◆ **Task goal**
Retype every entry exactly, character for character.

---

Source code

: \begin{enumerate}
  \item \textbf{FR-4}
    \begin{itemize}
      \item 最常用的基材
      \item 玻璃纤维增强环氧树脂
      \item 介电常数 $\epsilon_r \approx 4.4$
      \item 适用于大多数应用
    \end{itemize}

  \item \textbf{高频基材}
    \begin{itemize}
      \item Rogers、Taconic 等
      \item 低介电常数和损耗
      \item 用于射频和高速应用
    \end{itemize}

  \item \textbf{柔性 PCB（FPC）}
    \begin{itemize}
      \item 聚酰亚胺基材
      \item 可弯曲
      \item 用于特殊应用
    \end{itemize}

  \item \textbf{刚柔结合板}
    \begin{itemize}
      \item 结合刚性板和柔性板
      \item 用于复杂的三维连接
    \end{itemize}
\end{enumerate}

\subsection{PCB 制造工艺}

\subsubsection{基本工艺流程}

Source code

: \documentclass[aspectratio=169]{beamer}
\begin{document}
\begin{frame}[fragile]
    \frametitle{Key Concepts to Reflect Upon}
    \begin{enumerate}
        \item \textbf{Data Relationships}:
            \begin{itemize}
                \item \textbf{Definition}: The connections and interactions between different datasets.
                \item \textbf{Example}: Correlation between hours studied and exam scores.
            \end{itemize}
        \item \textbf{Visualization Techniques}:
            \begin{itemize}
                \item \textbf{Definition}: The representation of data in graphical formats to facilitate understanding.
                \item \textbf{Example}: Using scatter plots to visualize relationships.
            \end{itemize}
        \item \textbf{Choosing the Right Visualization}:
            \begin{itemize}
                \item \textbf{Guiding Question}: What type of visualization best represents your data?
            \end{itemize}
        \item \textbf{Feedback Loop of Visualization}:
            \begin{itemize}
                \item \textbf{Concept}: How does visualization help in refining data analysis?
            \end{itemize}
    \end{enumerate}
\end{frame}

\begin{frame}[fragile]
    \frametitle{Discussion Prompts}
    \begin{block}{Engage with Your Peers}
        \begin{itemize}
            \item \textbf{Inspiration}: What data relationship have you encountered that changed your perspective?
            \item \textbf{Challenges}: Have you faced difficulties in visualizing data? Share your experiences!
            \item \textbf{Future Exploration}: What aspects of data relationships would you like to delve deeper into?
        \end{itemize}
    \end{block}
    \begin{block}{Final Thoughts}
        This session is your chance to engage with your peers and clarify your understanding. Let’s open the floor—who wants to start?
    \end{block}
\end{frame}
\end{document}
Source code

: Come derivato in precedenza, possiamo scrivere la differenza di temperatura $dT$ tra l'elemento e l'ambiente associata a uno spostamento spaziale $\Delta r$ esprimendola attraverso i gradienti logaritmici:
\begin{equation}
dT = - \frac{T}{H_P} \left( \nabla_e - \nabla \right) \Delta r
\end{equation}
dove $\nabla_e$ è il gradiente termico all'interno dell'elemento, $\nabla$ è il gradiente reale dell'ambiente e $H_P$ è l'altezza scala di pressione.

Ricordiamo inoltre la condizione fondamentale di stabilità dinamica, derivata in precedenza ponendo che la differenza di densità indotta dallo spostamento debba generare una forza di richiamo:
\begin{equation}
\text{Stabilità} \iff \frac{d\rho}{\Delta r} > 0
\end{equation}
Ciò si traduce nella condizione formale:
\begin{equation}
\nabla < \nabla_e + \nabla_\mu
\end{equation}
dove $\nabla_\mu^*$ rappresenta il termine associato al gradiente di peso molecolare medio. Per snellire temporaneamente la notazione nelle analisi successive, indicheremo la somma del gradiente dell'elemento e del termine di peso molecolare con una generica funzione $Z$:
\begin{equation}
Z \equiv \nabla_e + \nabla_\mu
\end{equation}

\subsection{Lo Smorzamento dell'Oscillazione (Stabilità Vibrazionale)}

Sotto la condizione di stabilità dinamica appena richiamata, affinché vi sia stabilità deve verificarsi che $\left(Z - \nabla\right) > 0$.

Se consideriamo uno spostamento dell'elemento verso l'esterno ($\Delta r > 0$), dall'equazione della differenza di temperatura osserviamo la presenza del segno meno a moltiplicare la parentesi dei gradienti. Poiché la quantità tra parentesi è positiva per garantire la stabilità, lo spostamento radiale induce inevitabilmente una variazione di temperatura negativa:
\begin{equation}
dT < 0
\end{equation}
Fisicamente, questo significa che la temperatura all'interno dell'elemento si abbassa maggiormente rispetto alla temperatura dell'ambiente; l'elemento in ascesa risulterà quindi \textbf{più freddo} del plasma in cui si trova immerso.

---

◆ **Answer box**
Source code

: \begin{enumerate}
  \item \textbf{FR-4}
    \begin{itemize}
      \item 最常用的基材
      \item 玻璃纤维增强环氧树脂
      \item 介电常数 $\epsilon_r \approx 4.4$
      \item 适用于大多数应用
    \end{itemize}

  \item \textbf{高频基材}
    \begin{itemize}
      \item Rogers、Taconic 等
      \item 低介电常数和损耗
      \item 用于射频和高速应用
    \end{itemize}

  \item \textbf{柔性 PCB（FPC）}
    \begin{itemize}
      \item 聚酰亚胺基材
      \item 可弯曲
      \item 用于特殊应用
    \end{itemize}

  \item \textbf{刚柔结合板}
    \begin{itemize}
      \item 结合刚性板和柔性板
      \item 用于复杂的三维连接
    \end{itemize}
\end{enumerate}

\subsection{PCB 制造工艺}

\subsubsection{基本工艺流程}

Source code

: \documentclass[aspectratio=169]{beamer}
\begin{document}
\begin{frame}[fragile]
    \frametitle{Key Concepts to Reflect Upon}
    \begin{enumerate}
        \item \textbf{Data Relationships}:
            \begin{itemize}
                \item \textbf{Definition}: The connections and interactions between different datasets.
                \item \textbf{Example}: Correlation between hours studied and exam scores.
            \end{itemize}
        \item \textbf{Visualization Techniques}:
            \begin{itemize}
                \item \textbf{Definition}: The representation of data in graphical formats to facilitate understanding.
                \item \textbf{Example}: Using scatter plots to visualize relationships.
            \end{itemize}
        \item \textbf{Choosing the Right Visualization}:
            \begin{itemize}
                \item \textbf{Guiding Question}: What type of visualization best represents your data?
            \end{itemize}
        \item \textbf{Feedback Loop of Visualization}:
            \begin{itemize}
                \item \textbf{Concept}: How does visualization help in refining data analysis?
            \end{itemize}
    \end{enumerate}
\end{frame}

\begin{frame}[fragile]
    \frametitle{Discussion Prompts}
    \begin{block}{Engage with Your Peers}
        \begin{itemize}
            \item \textbf{Inspiration}: What data relationship have you encountered that changed your perspective?
            \item \textbf{Challenges}: Have you faced difficulties in visualizing data? Share your experiences!
            \item \textbf{Future Exploration}: What aspects of data relationships would you like to delve deeper into?
        \end{itemize}
    \end{block}
    \begin{block}{Final Thoughts}
        This session is your chance to engage with your peers and clarify your understanding. Let’s open the floor—who wants to start?
    \end{block}
\end{frame}
\end{document}
Source code

: Come derivato in precedenza, possiamo scrivere la differenza di temperatura $dT$ tra l'elemento e l'ambiente associata a uno spostamento spaziale $\Delta r$ esprimendola attraverso i gradienti logaritmici:
\begin{equation}
dT = - \frac{T}{H_P} \left( \nabla_e - \nabla \right) \Delta r
\end{equation}
dove $\nabla_e$ è il gradiente termico all'interno dell'elemento, $\nabla$ è il gradiente reale dell'ambiente e $H_P$ è l'altezza scala di pressione.

Ricordiamo inoltre la condizione fondamentale di stabilità dinamica, derivata in precedenza ponendo che la differenza di densità indotta dallo spostamento debba generare una forza di richiamo:
\begin{equation}
\text{Stabilità} \iff \frac{d\rho}{\Delta r} > 0
\end{equation}
Ciò si traduce nella condizione formale:
\begin{equation}
\nabla < \nabla_e + \nabla_\mu
\end{equation}
dove $\nabla_\mu^*$ rappresenta il termine associato al gradiente di peso molecolare medio. Per snellire temporaneamente la notazione nelle analisi successive, indicheremo la somma del gradiente dell'elemento e del termine di peso molecolare con una generica funzione $Z$:
\begin{equation}
Z \equiv \nabla_e + \nabla_\mu
\end{equation}

\subsection{Lo Smorzamento dell'Oscillazione (Stabilità Vibrazionale)}

Sotto la condizione di stabilità dinamica appena richiamata, affinché vi sia stabilità deve verificarsi che $\left(Z - \nabla\right) > 0$.

Se consideriamo uno spostamento dell'elemento verso l'esterno ($\Delta r > 0$), dall'equazione della differenza di temperatura osserviamo la presenza del segno meno a moltiplicare la parentesi dei gradienti. Poiché la quantità tra parentesi è positiva per garantire la stabilità, lo spostamento radiale induce inevitabilmente una variazione di temperatura negativa:
\begin{equation}
dT < 0
\end{equation}
Fisicamente, questo significa che la temperatura all'interno dell'elemento si abbassa maggiormente rispetto alla temperatura dell'ambiente; l'elemento in ascesa risulterà quindi \textbf{più freddo} del plasma in cui si trova immerso.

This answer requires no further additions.